Every year, it seems, I’m asked to teach more and more classes on how to build streams, waterfalls and ponds that look natural.
I enjoy conducting these sessions for local supply houses, landscape architecture firms, community colleges and other organizations and find it flattering that they value what I know. My motivation for sharing, however, is less about ego gratification than it is about my awareness that there’s no way a single company can build all of the naturalistic watershapes consumers want these days.
To me, it’s a matter of collective as well as personal interest that these watershapes be built to function well and look great. In Colorado in particular, I also see a need for work that appears completely and distinctly natural, simply because most clients here are accustomed to seeing remarkable beauty in the countless alpine settings that grace this beautiful state.
Indeed, it’s a fact of professional life here that the work must mimic nature closely or it just won’t fly. That can be very good for business, of course, but only if more than a few professionals hereabouts are up to the challenge.

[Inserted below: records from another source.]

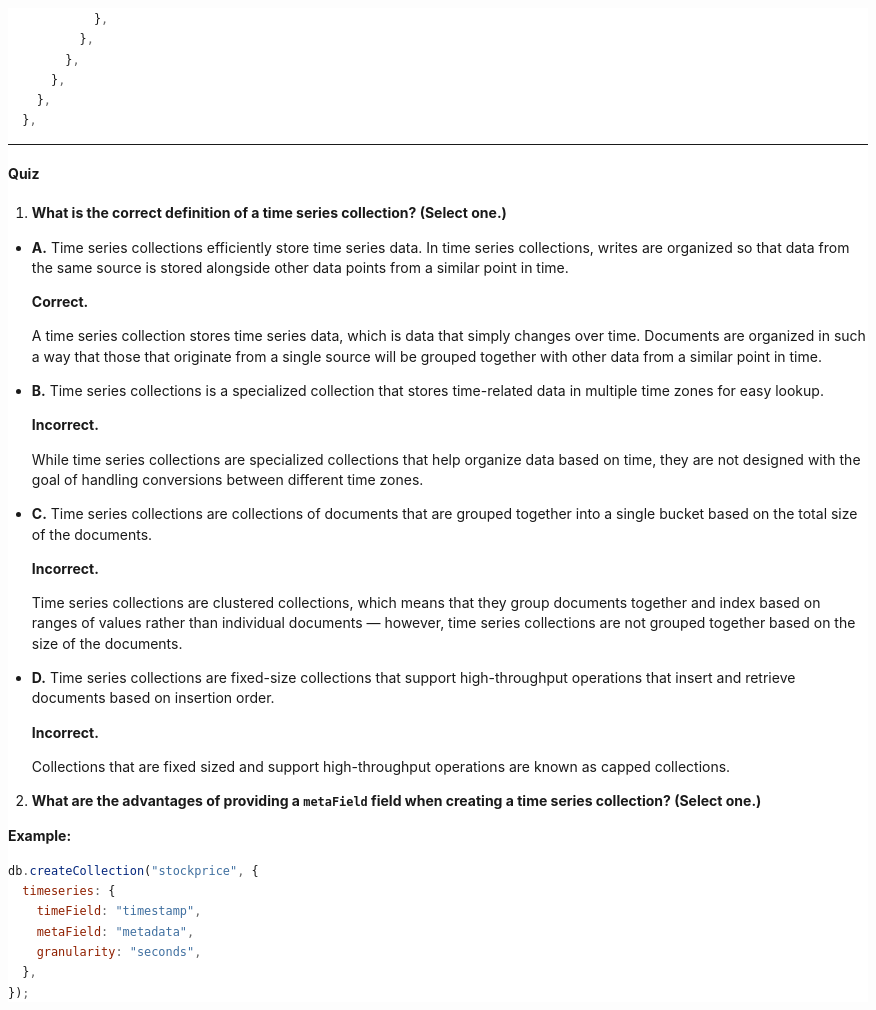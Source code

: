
 ```scss
            },
          },
        },
      },
    },
  },
```

---

#### Quiz

1. **What is the correct definition of a time series collection? (Select one.)**
- **A.** Time series collections efficiently store time series data. In time series collections, writes are organized so that data from the same source is stored alongside other data points from a similar point in time.
    
    **Correct.**
    
    A time series collection stores time series data, which is data that simply changes over time. Documents are organized in such a way that those that originate from a single source will be grouped together with other data from a similar point in time.
    
- **B.** Time series collections is a specialized collection that stores time-related data in multiple time zones for easy lookup.
    
    **Incorrect.**
    
    While time series collections are specialized collections that help organize data based on time, they are not designed with the goal of handling conversions between different time zones.
    
- **C.** Time series collections are collections of documents that are grouped together into a single bucket based on the total size of the documents.
    
    **Incorrect.**
    
    Time series collections are clustered collections, which means that they group documents together and index based on ranges of values rather than individual documents — however, time series collections are not grouped together based on the size of the documents.
    
- **D.** Time series collections are fixed-size collections that support high-throughput operations that insert and retrieve documents based on insertion order.
    
    **Incorrect.**
    
    Collections that are fixed sized and support high-throughput operations are known as capped collections.
    

2. **What are the advantages of providing a `metaField` field when creating a time series collection? (Select one.)**

**Example:**

```jsx
db.createCollection("stockprice", {
  timeseries: {
    timeField: "timestamp",
    metaField: "metadata",
    granularity: "seconds",
  },
});

```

Available projects range from those that use thousands of tons of boulders to those that use just a few. Some involve top-flight landscape architecture firms and high-end commercial and residential projects, while many others are installed by small firms working for middle-class customers. What they all have in common is the need to “sell” a naturalistic effect.
In teaching my craft to everyone from avid hobbyists to long-time professionals, I’ve always found a need to shape the information I offer to the level of expertise in the room. But no matter who’s in the chairs, at the heart of it, the challenge with naturalistic waterfeatures boils down to identical sets of factors.
We all do three main things – that is, we contain, circulate and clean the water. That oversimplifies things a bit, but my reasoning is pretty clear: By focusing on these three basic issues, I avoid getting wrapped up in the thousands of details that spin off every decision we make in designing and installing ponds, waterfalls and streams.
|I’ve always been fascinated by the way water flows in nature and do all I can in my own work to pay homage to Colorado’s small freshets, the traceries of its ice melts and the surprising ways water emerges in its rocky environs. If my own efforts are to stand up to comparison with the originals, I know I must pay attention to the finest of details, as I hope I’ve done here.|
Moreover, everything I teach, on every level and in every way, begins with the careful observation of nature. This is a common theme among pond/stream specialists and has often been discussed in the pages of this magazine: If you want to make the work look natural, you have to know what how things look in nature – it’s as simple as that.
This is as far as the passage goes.